RFR: 8077242: Add default method CharSequence.getChars(int srcBegin, int srcEnd, char[] dst, int dstBegin)
Hi everyone! The String class has getChars(int srcBegin, int srcEnd, char[] dst, int dstBegin) which is used to efficiently extract substrings, avoiding unnecessary copying. The AbstractStringBuilder has the method with the same signature. I propose to add a default implementation of this method to the CharSequence interface. It can used, for example, in AbstractStringBuilder.append(CharSequence s, int start, int end) instead of the for-loop. This, in turn, allows to simplify AbstractStringBuilder.append(CharSequence s). In the webrev, I also included a few optimizations of the kind: stringBuilder.append(string.substring(from, to)) => stringBuilder.append(string, from, to). The later variant becomes more effective after the proposed fix. BUGURL: https://bugs.openjdk.java.net/browse/JDK-8077242 WEBREV: http://cr.openjdk.java.net/~igerasim/8077242/00/webrev/ If people agree that this change is useful, I'll file a CCC request. Sincerely yours, Ivan
On 09/05/2015 17:03, Ivan Gerasimov wrote:
Hi everyone!
The String class has getChars(int srcBegin, int srcEnd, char[] dst, int dstBegin) which is used to efficiently extract substrings, avoiding unnecessary copying.
This has come up a few times, here's the last thread (and patch) that I could find: http://mail.openjdk.java.net/pipermail/core-libs-dev/2013-April/015889.html
Thank you Alan for the pointer! I marked my bug as yet another duplicate of JDK-6813523. It's not clear, why Martin's fix hadn't been pushed then. Martin can you recollect if there were any concerns? Sincerely yours, Ivan On 09.05.2015 19:14, Alan Bateman wrote:
On 09/05/2015 17:03, Ivan Gerasimov wrote:
Hi everyone!
The String class has getChars(int srcBegin, int srcEnd, char[] dst, int dstBegin) which is used to efficiently extract substrings, avoiding unnecessary copying.
This has come up a few times, here's the last thread (and patch) that I could find:
http://mail.openjdk.java.net/pipermail/core-libs-dev/2013-April/015889.html
On Sat, May 9, 2015 at 10:07 AM, Ivan Gerasimov <ivan.gerasimov@oracle.com> wrote:
Thank you Alan for the pointer!
I marked my bug as yet another duplicate of JDK-6813523. It's not clear, why Martin's fix hadn't been pushed then. Martin can you recollect if there were any concerns?

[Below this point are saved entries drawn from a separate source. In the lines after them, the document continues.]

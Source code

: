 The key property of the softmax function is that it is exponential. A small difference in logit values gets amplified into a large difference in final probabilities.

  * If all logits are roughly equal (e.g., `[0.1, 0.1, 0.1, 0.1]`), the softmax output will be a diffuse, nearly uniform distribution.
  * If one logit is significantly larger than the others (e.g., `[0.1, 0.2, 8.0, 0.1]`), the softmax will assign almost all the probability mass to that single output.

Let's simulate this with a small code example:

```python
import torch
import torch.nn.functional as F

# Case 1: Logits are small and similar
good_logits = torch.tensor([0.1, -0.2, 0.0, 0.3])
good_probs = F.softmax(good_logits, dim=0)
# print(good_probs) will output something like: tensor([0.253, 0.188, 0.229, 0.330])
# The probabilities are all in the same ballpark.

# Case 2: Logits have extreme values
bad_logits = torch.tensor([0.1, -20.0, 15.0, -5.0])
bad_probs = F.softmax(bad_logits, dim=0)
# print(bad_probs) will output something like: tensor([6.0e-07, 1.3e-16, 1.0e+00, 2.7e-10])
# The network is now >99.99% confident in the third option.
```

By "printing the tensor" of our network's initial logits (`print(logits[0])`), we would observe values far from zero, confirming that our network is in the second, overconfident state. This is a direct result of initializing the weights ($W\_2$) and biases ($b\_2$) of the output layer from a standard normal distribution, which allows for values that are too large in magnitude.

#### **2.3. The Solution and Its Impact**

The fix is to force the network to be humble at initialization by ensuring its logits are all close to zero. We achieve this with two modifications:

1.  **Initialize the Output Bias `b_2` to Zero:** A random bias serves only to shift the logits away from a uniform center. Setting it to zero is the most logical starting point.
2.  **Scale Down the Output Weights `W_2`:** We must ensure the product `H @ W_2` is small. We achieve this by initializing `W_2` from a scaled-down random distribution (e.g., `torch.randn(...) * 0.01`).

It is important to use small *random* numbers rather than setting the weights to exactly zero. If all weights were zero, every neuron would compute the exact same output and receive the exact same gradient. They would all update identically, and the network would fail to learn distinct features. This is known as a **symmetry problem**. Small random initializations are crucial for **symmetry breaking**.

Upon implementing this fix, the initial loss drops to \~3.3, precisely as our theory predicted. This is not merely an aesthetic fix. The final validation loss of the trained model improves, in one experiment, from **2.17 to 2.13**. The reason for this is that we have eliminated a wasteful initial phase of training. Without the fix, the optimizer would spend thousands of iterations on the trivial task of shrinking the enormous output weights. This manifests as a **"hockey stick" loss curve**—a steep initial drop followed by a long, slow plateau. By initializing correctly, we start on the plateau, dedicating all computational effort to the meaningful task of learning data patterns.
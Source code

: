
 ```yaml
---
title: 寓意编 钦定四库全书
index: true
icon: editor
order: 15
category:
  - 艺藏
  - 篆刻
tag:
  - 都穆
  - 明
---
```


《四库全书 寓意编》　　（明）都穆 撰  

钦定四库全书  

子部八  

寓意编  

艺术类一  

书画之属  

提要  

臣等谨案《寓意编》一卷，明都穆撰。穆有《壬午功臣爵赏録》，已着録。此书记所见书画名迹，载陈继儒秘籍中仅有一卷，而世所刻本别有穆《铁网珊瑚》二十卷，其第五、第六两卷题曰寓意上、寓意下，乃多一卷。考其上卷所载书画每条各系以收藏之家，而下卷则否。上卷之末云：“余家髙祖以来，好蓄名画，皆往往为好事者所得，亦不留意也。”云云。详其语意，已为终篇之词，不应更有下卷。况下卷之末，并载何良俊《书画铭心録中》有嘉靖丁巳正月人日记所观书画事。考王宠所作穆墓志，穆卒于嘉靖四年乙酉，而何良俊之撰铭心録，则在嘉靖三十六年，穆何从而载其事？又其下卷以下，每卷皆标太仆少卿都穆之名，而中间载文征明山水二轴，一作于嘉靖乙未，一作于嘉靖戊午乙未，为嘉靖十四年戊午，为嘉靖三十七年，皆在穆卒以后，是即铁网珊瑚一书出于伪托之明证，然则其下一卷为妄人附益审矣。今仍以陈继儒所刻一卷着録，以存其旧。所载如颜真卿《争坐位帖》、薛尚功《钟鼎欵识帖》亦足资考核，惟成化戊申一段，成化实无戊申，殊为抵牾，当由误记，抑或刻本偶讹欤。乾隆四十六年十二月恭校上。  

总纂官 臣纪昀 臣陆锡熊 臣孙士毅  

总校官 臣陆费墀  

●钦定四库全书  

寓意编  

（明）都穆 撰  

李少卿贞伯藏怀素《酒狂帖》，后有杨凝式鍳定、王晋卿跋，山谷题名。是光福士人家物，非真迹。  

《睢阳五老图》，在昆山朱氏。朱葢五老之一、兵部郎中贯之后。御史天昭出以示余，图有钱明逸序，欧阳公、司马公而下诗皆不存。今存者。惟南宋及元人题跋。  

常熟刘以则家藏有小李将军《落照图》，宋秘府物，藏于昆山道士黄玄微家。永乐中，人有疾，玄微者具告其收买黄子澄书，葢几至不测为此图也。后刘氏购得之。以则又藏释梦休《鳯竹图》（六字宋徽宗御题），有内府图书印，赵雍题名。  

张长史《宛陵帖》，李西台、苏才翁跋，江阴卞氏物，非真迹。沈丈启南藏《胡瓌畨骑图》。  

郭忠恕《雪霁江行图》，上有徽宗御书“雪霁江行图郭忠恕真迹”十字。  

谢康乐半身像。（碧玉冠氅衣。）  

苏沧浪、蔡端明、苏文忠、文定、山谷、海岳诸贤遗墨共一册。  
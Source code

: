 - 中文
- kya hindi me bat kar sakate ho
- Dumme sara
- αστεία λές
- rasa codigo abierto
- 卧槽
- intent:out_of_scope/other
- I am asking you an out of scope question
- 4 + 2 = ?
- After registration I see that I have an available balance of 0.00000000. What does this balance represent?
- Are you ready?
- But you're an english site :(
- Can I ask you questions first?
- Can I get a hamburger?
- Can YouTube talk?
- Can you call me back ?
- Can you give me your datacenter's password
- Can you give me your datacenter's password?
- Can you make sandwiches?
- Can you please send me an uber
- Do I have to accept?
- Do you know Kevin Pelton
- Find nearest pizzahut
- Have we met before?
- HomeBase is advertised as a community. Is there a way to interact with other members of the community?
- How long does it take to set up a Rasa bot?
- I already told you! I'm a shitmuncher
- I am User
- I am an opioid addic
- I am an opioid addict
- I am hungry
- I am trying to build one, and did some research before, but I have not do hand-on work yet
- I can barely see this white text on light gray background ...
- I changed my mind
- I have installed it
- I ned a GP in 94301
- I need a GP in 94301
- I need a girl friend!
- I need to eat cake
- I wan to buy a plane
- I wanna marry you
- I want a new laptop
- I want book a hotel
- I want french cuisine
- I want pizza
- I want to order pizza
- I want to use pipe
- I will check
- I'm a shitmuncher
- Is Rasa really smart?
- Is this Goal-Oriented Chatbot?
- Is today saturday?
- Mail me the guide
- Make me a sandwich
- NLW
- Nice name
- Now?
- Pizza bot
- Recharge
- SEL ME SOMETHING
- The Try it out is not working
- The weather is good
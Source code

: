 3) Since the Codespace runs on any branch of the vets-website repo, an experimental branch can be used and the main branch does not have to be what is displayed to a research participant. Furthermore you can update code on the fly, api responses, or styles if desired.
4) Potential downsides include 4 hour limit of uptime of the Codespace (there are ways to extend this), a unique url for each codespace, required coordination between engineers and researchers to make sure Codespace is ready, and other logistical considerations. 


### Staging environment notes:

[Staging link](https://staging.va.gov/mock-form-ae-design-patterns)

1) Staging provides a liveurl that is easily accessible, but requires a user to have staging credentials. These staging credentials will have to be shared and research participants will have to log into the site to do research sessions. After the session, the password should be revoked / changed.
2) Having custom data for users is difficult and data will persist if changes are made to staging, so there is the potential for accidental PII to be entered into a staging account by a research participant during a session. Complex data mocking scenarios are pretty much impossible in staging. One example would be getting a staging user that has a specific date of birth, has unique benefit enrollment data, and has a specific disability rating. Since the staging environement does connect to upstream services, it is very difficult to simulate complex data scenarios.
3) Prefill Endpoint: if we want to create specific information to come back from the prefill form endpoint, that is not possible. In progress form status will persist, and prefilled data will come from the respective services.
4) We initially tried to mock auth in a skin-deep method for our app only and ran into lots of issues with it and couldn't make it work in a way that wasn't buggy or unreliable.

It's absolutely true that I dropped the ball on this in jdk8, discouraged by David's message here: http://mail.openjdk.java.net/pipermail/core-libs-dev/2013-May/017174.html No one seemed to want to tackle the issue that caling getChars with an evil charsequence could result in the char[] being retained with possible nefarious consequences. David (or others), do you have an opinion on what we *should* do, if anything? Should we be writing ugliferous code of the form if (charSequence.getClass().getClassLoader() == null) /* trusted */ use getChars() (High level: I feel that trying to have untrusted code coexist safely in the same process with trusted code hasn't really worked out for Java)
Sincerely yours, Ivan
On 09.05.2015 19:14, Alan Bateman wrote:
On 09/05/2015 17:03, Ivan Gerasimov wrote:
Hi everyone!
The String class has getChars(int srcBegin, int srcEnd, char[] dst, int dstBegin) which is used to efficiently extract substrings, avoiding unnecessary copying.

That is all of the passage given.